_WHAT IS BEING ASKED_. What you should copy is the line containing "9. 🎉 Merged" and all lines after it in the entries below, exactly and without anything added.

_DATA TO PROCESS_.
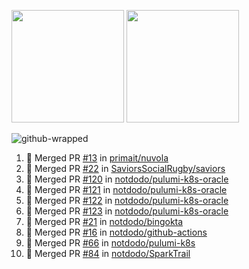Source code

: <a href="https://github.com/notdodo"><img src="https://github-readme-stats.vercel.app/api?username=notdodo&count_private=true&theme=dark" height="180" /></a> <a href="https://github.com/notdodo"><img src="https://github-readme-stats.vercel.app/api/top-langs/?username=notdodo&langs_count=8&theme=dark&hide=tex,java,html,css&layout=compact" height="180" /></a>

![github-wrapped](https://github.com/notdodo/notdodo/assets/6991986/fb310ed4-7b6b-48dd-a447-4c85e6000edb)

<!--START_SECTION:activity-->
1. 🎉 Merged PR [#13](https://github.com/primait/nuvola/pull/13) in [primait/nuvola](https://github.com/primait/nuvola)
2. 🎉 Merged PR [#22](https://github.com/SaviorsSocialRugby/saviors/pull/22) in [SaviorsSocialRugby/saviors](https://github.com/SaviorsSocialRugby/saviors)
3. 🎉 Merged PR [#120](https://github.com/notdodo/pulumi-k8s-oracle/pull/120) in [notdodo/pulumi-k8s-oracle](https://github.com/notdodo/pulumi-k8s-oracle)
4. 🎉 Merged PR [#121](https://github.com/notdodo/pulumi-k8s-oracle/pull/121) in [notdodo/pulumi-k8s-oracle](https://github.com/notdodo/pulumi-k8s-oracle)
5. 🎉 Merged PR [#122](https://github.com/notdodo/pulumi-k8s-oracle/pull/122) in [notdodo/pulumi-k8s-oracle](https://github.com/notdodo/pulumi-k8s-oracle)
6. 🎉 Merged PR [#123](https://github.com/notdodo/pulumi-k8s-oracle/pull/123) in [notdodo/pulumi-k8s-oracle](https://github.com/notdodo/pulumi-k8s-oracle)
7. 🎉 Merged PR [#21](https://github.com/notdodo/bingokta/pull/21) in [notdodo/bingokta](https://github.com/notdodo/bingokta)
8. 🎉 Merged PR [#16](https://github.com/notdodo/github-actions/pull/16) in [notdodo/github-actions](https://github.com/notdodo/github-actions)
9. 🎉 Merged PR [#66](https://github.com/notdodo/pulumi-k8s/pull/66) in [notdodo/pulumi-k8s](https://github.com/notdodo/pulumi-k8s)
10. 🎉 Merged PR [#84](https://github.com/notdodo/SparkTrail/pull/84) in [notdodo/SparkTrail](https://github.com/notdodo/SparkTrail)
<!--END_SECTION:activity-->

_SOLVED PROBLEM_.
9. 🎉 Merged PR [#66](https://github.com/notdodo/pulumi-k8s/pull/66) in [notdodo/pulumi-k8s](https://github.com/notdodo/pulumi-k8s)
10. 🎉 Merged PR [#84](https://github.com/notdodo/SparkTrail/pull/84) in [notdodo/SparkTrail](https://github.com/notdodo/SparkTrail)
<!--END_SECTION:activity-->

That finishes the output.